Let us not represent truth and the situation of things as so formidable that those belonging to the W.C.T.U. will turn away in despair. There are vital truths upon which they have had very little light. They should be dealt with in tenderness, in love, and with respect for their good work. We are to guard against approaching them in such a way as to close doors whereby some, yes, many might be reached. Instead of condemning them, let us strive to reach their hearts,—not through the learned arguments of ministers, but through the wise efforts of women of influence and tact who can devote time and thought to this line of work.

The Lord wants His people to follow other methods than to condemn wrong, even though their condemnation be just. He wants them to do something more than to hurl at their adversaries charges which do not convict, but only send those at whom they are made, farther from the truth,—charges which make those in error point to the words written, and say, “You see, it is impossible to have any union with Seventh-day Adventists, for they will give us no chance to connect with them unless we believe just as they believe.”

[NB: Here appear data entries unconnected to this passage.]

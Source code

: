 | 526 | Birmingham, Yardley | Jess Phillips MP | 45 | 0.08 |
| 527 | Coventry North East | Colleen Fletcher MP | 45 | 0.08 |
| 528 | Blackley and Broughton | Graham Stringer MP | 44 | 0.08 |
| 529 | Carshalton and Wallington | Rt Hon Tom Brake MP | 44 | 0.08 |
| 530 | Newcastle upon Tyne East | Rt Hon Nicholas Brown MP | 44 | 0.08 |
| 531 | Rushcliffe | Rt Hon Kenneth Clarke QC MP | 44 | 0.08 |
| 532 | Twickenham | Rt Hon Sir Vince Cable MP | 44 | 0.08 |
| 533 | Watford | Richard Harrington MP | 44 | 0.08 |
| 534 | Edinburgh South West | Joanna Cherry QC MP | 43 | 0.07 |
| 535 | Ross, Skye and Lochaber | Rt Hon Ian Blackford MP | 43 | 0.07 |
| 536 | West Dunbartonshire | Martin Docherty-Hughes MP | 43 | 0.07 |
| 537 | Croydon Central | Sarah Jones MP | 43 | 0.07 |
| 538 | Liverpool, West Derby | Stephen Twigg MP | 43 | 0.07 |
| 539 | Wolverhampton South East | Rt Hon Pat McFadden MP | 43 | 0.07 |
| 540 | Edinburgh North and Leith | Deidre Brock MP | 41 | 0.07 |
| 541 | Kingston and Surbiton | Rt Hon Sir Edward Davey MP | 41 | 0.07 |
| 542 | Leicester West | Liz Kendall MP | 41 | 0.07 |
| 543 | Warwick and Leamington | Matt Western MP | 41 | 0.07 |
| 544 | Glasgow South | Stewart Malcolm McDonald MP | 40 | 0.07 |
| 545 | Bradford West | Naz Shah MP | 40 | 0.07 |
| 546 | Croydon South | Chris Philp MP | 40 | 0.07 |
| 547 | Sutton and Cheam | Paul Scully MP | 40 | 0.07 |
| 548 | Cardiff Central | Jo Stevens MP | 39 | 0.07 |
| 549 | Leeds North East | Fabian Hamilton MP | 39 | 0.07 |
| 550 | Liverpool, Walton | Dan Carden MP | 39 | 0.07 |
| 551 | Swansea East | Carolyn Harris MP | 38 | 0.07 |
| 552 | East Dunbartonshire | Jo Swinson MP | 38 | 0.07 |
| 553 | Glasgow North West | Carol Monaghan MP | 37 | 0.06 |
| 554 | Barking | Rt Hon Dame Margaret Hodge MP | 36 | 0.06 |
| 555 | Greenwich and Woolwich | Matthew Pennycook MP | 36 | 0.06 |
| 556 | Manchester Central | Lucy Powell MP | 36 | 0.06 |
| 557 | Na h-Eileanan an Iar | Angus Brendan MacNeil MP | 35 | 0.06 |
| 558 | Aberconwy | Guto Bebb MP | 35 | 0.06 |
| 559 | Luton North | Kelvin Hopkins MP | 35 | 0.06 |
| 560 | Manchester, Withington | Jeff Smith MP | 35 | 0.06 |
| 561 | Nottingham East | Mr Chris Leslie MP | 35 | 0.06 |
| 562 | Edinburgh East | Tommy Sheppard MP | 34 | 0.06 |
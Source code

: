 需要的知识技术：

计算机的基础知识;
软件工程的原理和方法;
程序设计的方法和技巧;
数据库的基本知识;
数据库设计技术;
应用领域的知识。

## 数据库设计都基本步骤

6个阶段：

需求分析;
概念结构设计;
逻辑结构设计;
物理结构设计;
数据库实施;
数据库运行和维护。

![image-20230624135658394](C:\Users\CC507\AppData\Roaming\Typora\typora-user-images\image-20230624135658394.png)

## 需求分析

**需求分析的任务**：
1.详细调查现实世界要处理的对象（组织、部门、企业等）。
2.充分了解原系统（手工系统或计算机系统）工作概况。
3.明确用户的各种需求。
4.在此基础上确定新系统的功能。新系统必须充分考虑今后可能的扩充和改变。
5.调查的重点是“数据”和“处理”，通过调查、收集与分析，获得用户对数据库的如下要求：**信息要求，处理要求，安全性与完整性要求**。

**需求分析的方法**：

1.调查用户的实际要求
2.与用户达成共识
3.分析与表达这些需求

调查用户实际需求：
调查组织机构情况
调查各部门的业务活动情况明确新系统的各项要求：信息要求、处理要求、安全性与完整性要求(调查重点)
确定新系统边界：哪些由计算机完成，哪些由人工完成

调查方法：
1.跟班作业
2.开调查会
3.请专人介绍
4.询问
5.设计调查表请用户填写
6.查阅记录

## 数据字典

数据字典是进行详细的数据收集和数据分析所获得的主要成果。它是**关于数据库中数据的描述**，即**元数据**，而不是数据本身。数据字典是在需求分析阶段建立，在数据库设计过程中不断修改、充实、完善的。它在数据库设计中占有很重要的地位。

Let us remember that there is need of sanctified pens and sanctified tongues. When we as a people live as God would be pleased to have us live, we shall see the deep movings of His Spirit. Much will then be done for those who have never heard the truth. In our work for unbelievers we may expect to hear much that is not ordered by God. But let us remember that those who speak these words do not know any better. Let us pray for them, and approach them in discretion and with Christlike tenderness. Those who oppose the counsel of God against themselves need gentle dealing. God can at any time so move upon hearts by His Holy Spirit that they will be prepared to receive the truth and unite with His commandment-keeping people.

Ellen G. White

The Temperance Work

MS. 79-'07 Aug. 16, ’07-8-

Extracts from printed Testimonies and from unpublished MSS., outlining work done thirty years ago, and in more recent years; also, the work that should be done today.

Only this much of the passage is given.